● **WHAT THE TASK REQUIRES**
Scan the data for "begin" and copy each matching line.

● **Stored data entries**
[Start of section]
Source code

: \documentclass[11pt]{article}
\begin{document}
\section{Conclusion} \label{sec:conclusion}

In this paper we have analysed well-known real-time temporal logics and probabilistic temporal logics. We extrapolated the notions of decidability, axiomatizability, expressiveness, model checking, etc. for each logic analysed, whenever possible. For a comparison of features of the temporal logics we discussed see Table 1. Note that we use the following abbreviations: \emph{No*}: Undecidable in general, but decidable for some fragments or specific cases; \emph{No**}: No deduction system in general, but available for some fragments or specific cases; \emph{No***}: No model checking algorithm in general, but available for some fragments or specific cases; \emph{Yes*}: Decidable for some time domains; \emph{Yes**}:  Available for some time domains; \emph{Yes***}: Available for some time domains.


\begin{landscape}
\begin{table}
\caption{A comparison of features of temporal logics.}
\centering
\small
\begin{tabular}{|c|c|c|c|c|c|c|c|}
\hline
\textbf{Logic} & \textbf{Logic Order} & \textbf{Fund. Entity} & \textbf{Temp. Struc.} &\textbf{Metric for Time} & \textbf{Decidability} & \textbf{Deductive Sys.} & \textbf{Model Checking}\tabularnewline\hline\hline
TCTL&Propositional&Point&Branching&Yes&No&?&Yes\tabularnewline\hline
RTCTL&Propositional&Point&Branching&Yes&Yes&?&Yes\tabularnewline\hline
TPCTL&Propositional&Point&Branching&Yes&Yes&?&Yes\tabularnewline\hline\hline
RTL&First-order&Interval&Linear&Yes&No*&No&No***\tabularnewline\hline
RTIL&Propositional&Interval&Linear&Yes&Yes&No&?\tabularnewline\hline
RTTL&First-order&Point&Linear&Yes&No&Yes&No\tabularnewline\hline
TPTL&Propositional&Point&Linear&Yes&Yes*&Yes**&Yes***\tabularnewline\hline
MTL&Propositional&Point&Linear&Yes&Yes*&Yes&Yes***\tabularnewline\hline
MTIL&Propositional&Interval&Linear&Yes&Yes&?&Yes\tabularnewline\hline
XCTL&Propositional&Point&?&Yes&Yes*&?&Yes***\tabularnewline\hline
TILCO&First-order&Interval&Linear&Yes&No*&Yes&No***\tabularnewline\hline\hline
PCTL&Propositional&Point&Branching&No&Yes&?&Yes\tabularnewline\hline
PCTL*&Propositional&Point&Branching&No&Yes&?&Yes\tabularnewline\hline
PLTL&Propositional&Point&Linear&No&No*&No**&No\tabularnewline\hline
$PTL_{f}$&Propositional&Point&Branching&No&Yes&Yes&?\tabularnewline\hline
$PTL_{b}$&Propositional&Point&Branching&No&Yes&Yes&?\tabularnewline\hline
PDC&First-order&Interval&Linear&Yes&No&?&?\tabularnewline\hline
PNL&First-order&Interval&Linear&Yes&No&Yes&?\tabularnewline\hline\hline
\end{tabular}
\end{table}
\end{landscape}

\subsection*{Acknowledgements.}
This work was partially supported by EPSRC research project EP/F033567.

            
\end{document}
[End of section]
● **EXERCISE SOLUTION**
\begin{document}
\begin{landscape}
\begin{table}
\begin{tabular}{|c|c|c|c|c|c|c|c|}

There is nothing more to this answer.